Dzięki Redaktorowi naczelnemu "Newsweeka"m którym jest Tomasz Lis
wiemy jakie teraz emocje panują w jego redakcji. Lis podkreślił, że wszyscą są zdołowani wynikami.
Zaznaczmy, że to właśnie kandydat Koalicji Obywatelskiej na prezydenta RP Rafał Trzaskowski w kampanii wyborczej bardzo często był na okładkach "Newsweeka", a redaktor naczelny Tomasz Lis nie krył sympatii do przedstawiciela opozycji. Czy tak powinny działać "wolne media" i jawnie wspierać jednego z kandydatów, jednocześnie to samo zarzucając drugiej stronie?
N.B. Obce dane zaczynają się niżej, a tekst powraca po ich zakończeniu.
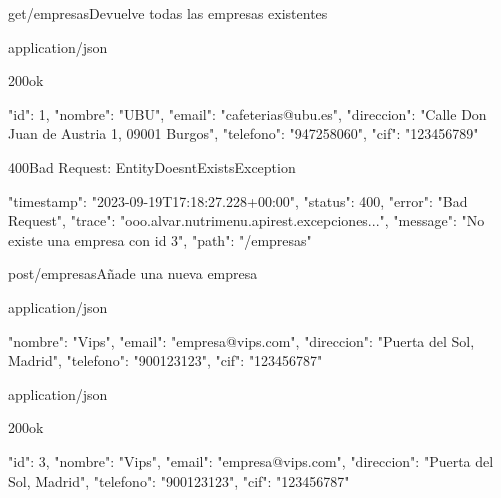 \begin{apiRoute}{get}{/empresas}{Devuelve todas las empresas existentes}
	
	\begin{routeParameter}
	\end{routeParameter}
	
	\begin{routeResponse}{application/json}
		\begin{routeResponseItem}{200}{ok}
			\begin{routeResponseItemBody}
{
	"id": 1,
	"nombre": "UBU",
	"email": "cafeterias@ubu.es",
	"direccion": "Calle Don Juan de Austria 1, 09001 Burgos",
	"telefono": "947258060",
	"cif": "123456789"
}
			\end{routeResponseItemBody}
		\end{routeResponseItem}
		\begin{routeResponseItem}{400}{Bad Request: EntityDoesntExistsException}
			\begin{routeResponseItemBody}
{
    "timestamp": "2023-09-19T17:18:27.228+00:00",
    "status": 400,
    "error": "Bad Request",
    "trace": "ooo.alvar.nutrimenu.apirest.excepciones...",
    "message": "No existe una empresa con id 3",
    "path": "/empresas"
}
			\end{routeResponseItemBody}
		\end{routeResponseItem}
	\end{routeResponse}
	
\end{apiRoute}

\begin{apiRoute}{post}{/empresas}{Añade una nueva empresa}
	\begin{routeParameter}
		\noRouteParameter{No hay parámetros}
	\end{routeParameter}
	\begin{routeRequest}{application/json}
		\begin{routeRequestBody}
{
	"nombre": "Vips",
	"email": "empresa@vips.com",
	"direccion": "Puerta del Sol, Madrid",
	"telefono": "900123123",
	"cif": "123456787"
}
		\end{routeRequestBody}
	\end{routeRequest}
	\begin{routeResponse}{application/json}
		\begin{routeResponseItem}{200}{ok}
			\begin{routeResponseItemBody}
{
	"id": 3,
	"nombre": "Vips",
	"email": "empresa@vips.com",
	"direccion": "Puerta del Sol, Madrid",
	"telefono": "900123123",
	"cif": "123456787"
}
			\end{routeResponseItemBody}
		\end{routeResponseItem}
	\end{routeResponse}
\end{apiRoute}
Przypomnieć warto jedną z ostatnich okładek gazety Tomasza Lisa:
Najnowszy Newsweek. Dzień po przegranej pierwszej turze postanowiłem zobaczyć z bliska jaka jest forma kandydata i jakie są nastroje jego wyborców. To co widziałem, to w sumie dobre wieści dla zwolenników Rafała Trzaskowskiego.Kampania z bliska. Polecam. pic.twitter.com/J8BH8elNce
— Tomasz Lis (@lis_tomasz) July 5, 2020
Rafał Trzaskowski przegrał z urzędującym prezydentem Andrzejem Dudą. To było powodem dlaczego w redakcji Tomasza Lisa zapanował smutek i niezadowolenie
W redakcji wszyscy zdołowani. Zakończyłem pierwszymi dwiema linijkami z hymnu harcerskiego:
Wszystko co nasze Polsce oddamy.
W niej tylko życie, więc idziem żyć.
— Tomasz Lis (@lis_tomasz) July 13, 2020
Jakie dalej emocje będą panować w redakcji Tomasza Lisa?